Your goal –
Please find every line in the entries below that contains the string "sprint", and copy it.

Material supplied –
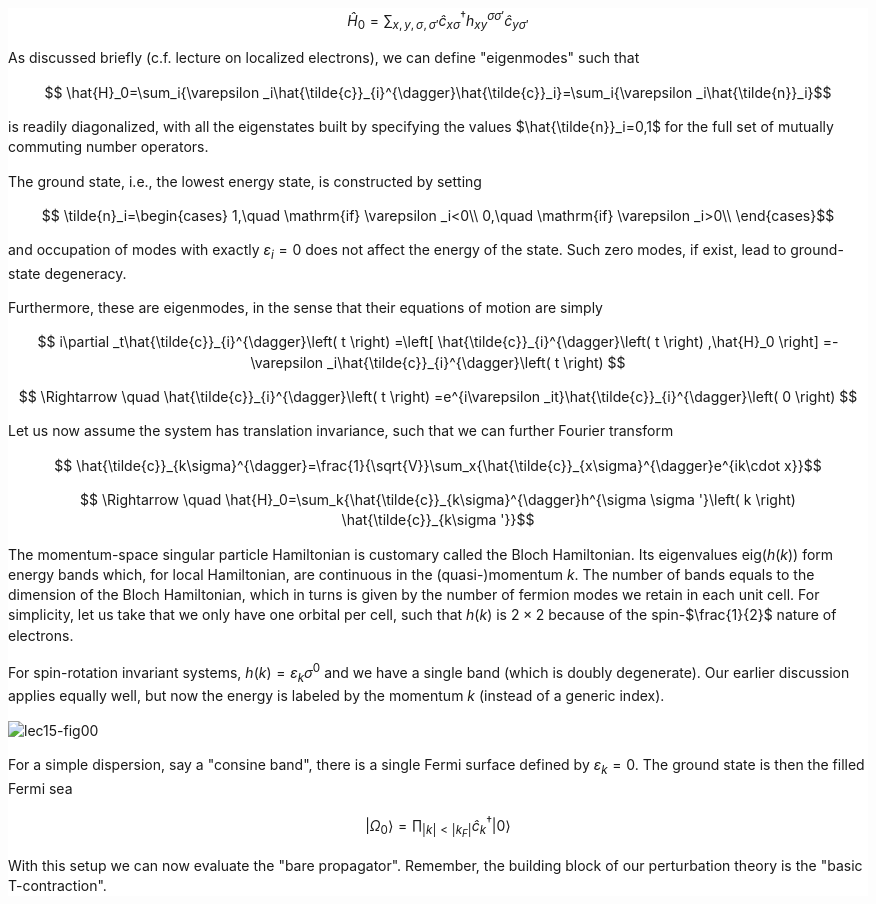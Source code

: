 $$ \hat{H}_0=\sum_{x,y,\sigma ,\sigma '}{\hat{c}_{x\sigma}^{\dagger}h_{xy}^{\sigma \sigma '}\hat{c}_{y\sigma '}}$$

As discussed briefly (c.f. lecture on localized electrons), we can define "eigenmodes" such that

$$ \hat{H}_0=\sum_i{\varepsilon _i\hat{\tilde{c}}_{i}^{\dagger}\hat{\tilde{c}}_i}=\sum_i{\varepsilon _i\hat{\tilde{n}}_i}$$

is readily diagonalized, with all the eigenstates built by specifying the values $\hat{\tilde{n}}_i=0,1$ for the full set of mutually commuting number operators.

The ground state, i.e., the lowest energy state, is constructed by setting

$$ \tilde{n}_i=\begin{cases}
    1,\quad \mathrm{if} \varepsilon _i<0\\
    0,\quad \mathrm{if} \varepsilon _i>0\\
\end{cases}$$

and occupation of modes with exactly $\varepsilon _i=0$ does not affect the energy of the state. Such zero modes, if exist, lead to ground-state degeneracy.

Furthermore, these are eigenmodes, in the sense that their equations of motion are simply

$$ i\partial _t\hat{\tilde{c}}_{i}^{\dagger}\left( t \right) =\left[ \hat{\tilde{c}}_{i}^{\dagger}\left( t \right) ,\hat{H}_0 \right] =-\varepsilon _i\hat{\tilde{c}}_{i}^{\dagger}\left( t \right) $$

$$ \Rightarrow \quad \hat{\tilde{c}}_{i}^{\dagger}\left( t \right) =e^{i\varepsilon _it}\hat{\tilde{c}}_{i}^{\dagger}\left( 0 \right) $$

Let us now assume the system has translation invariance, such that we can further Fourier transform

$$ \hat{\tilde{c}}_{k\sigma}^{\dagger}=\frac{1}{\sqrt{V}}\sum_x{\hat{\tilde{c}}_{x\sigma}^{\dagger}e^{ik\cdot x}}$$

$$ \Rightarrow \quad \hat{H}_0=\sum_k{\hat{\tilde{c}}_{k\sigma}^{\dagger}h^{\sigma \sigma '}\left( k \right) \hat{\tilde{c}}_{k\sigma '}}$$

The momentum-space singular particle Hamiltonian is customary called the Bloch Hamiltonian. Its eigenvalues $\text{eig}(h(k))$ form energy bands which, for local Hamiltonian, are continuous in the (quasi-)momentum $k$. The number of bands equals to the dimension of the Bloch Hamiltonian, which in turns is given by the number of fermion modes we retain in each unit cell. For simplicity, let us take that we only have one orbital per cell, such that $h(k)$ is $2\times 2$ because of the spin-$\frac{1}{2}$ nature of electrons.

For spin-rotation invariant systems, $h\left( k \right) =\varepsilon _k\sigma ^0$ and we have a single band (which is doubly degenerate). Our earlier discussion applies equally well, but now the energy is labeled by the momentum $k$ (instead of a generic index).

![lec15-fig00](data/fig/lec15-fig00.png)

For a simple dispersion, say a "consine band", there is a single Fermi surface defined by $\varepsilon_k=0$. The ground state is then the filled Fermi sea

$$ |\Omega _0\rangle =\prod_{\left| k \right|<\left| k_F \right|}{\hat{c}_{k}^{\dagger}}|0\rangle $$

With this setup we can now evaluate the "bare propagator". Remember, the building block of our perturbation theory is the "basic T-contraction".
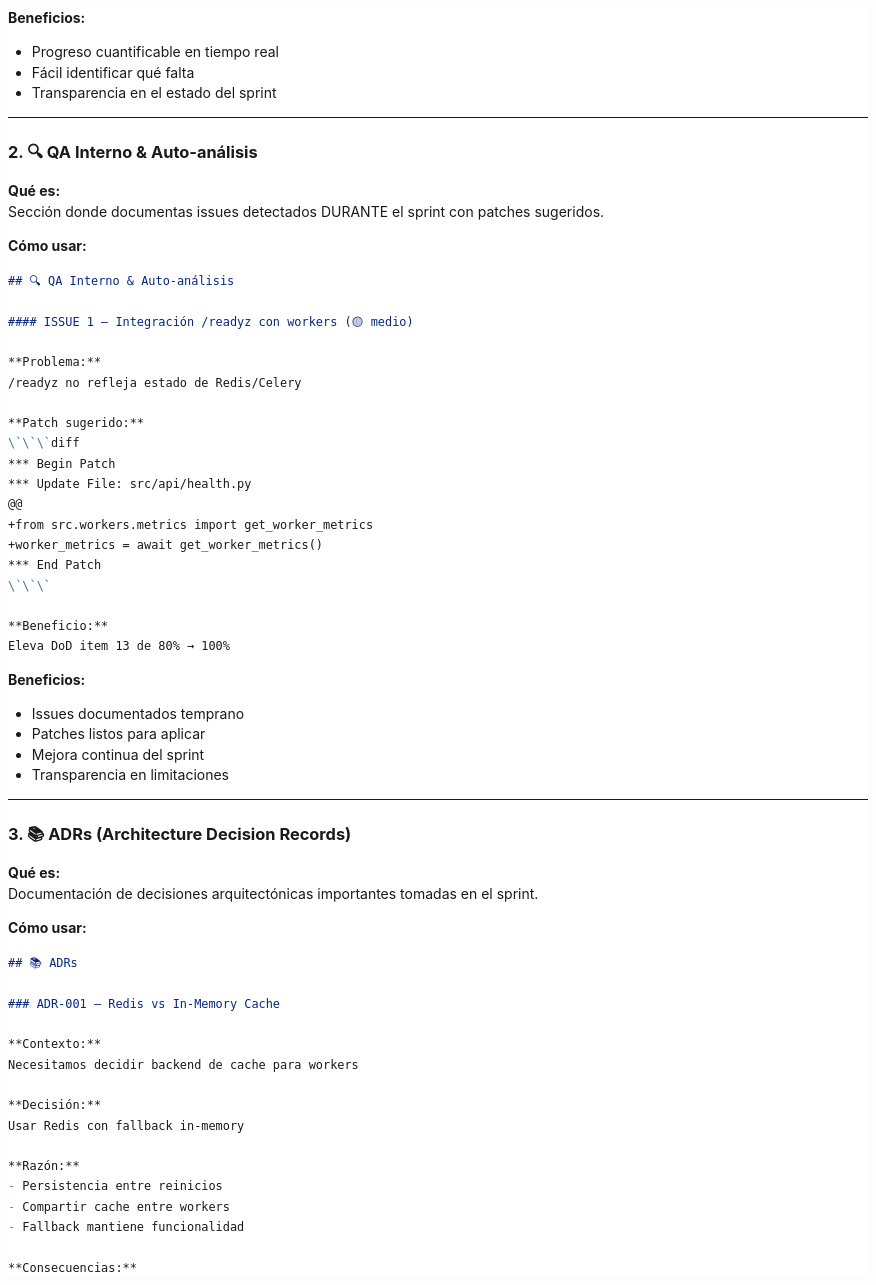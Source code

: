 **Beneficios:**
- Progreso cuantificable en tiempo real
- Fácil identificar qué falta
- Transparencia en el estado del sprint

---

### 2. **🔍 QA Interno & Auto-análisis**

**Qué es:**  
Sección donde documentas issues detectados DURANTE el sprint con patches sugeridos.

**Cómo usar:**
```markdown
## 🔍 QA Interno & Auto-análisis

#### ISSUE 1 — Integración /readyz con workers (🟡 medio)

**Problema:**
/readyz no refleja estado de Redis/Celery

**Patch sugerido:**
\`\`\`diff
*** Begin Patch
*** Update File: src/api/health.py
@@
+from src.workers.metrics import get_worker_metrics
+worker_metrics = await get_worker_metrics()
*** End Patch
\`\`\`

**Beneficio:**
Eleva DoD item 13 de 80% → 100%
```

**Beneficios:**
- Issues documentados temprano
- Patches listos para aplicar
- Mejora continua del sprint
- Transparencia en limitaciones

---

### 3. **📚 ADRs (Architecture Decision Records)**

**Qué es:**  
Documentación de decisiones arquitectónicas importantes tomadas en el sprint.

**Cómo usar:**
```markdown
## 📚 ADRs

### ADR-001 — Redis vs In-Memory Cache

**Contexto:**
Necesitamos decidir backend de cache para workers

**Decisión:**
Usar Redis con fallback in-memory

**Razón:**
- Persistencia entre reinicios
- Compartir cache entre workers
- Fallback mantiene funcionalidad

**Consecuencias:**
```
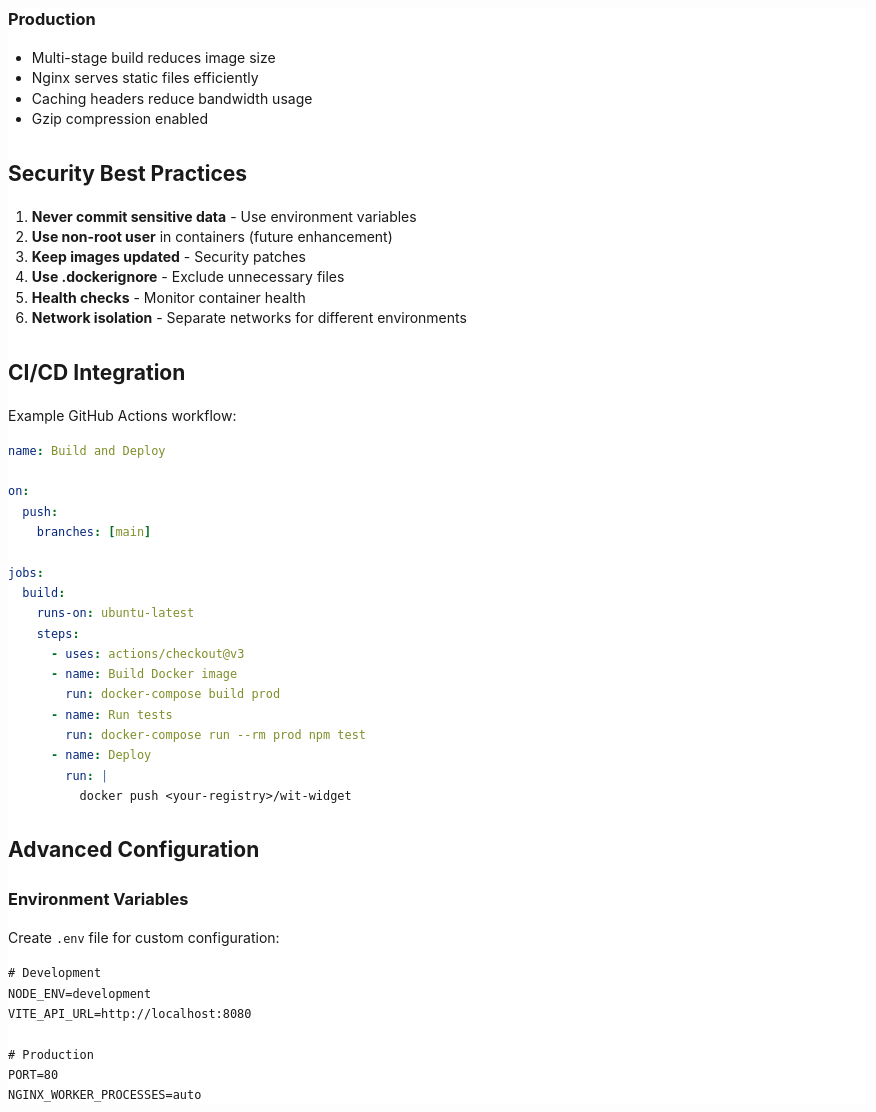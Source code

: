 ### Production
- Multi-stage build reduces image size
- Nginx serves static files efficiently
- Caching headers reduce bandwidth usage
- Gzip compression enabled

## Security Best Practices

1. **Never commit sensitive data** - Use environment variables
2. **Use non-root user** in containers (future enhancement)
3. **Keep images updated** - Security patches
4. **Use .dockerignore** - Exclude unnecessary files
5. **Health checks** - Monitor container health
6. **Network isolation** - Separate networks for different environments

## CI/CD Integration

Example GitHub Actions workflow:

```yaml
name: Build and Deploy

on:
  push:
    branches: [main]

jobs:
  build:
    runs-on: ubuntu-latest
    steps:
      - uses: actions/checkout@v3
      - name: Build Docker image
        run: docker-compose build prod
      - name: Run tests
        run: docker-compose run --rm prod npm test
      - name: Deploy
        run: |
          docker push <your-registry>/wit-widget
```

## Advanced Configuration

### Environment Variables

Create `.env` file for custom configuration:

```env
# Development
NODE_ENV=development
VITE_API_URL=http://localhost:8080

# Production
PORT=80
NGINX_WORKER_PROCESSES=auto
```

Written response –
- Transparencia en el estado del sprint
Sección donde documentas issues detectados DURANTE el sprint con patches sugeridos.
- Mejora continua del sprint
Documentación de decisiones arquitectónicas importantes tomadas en el sprint.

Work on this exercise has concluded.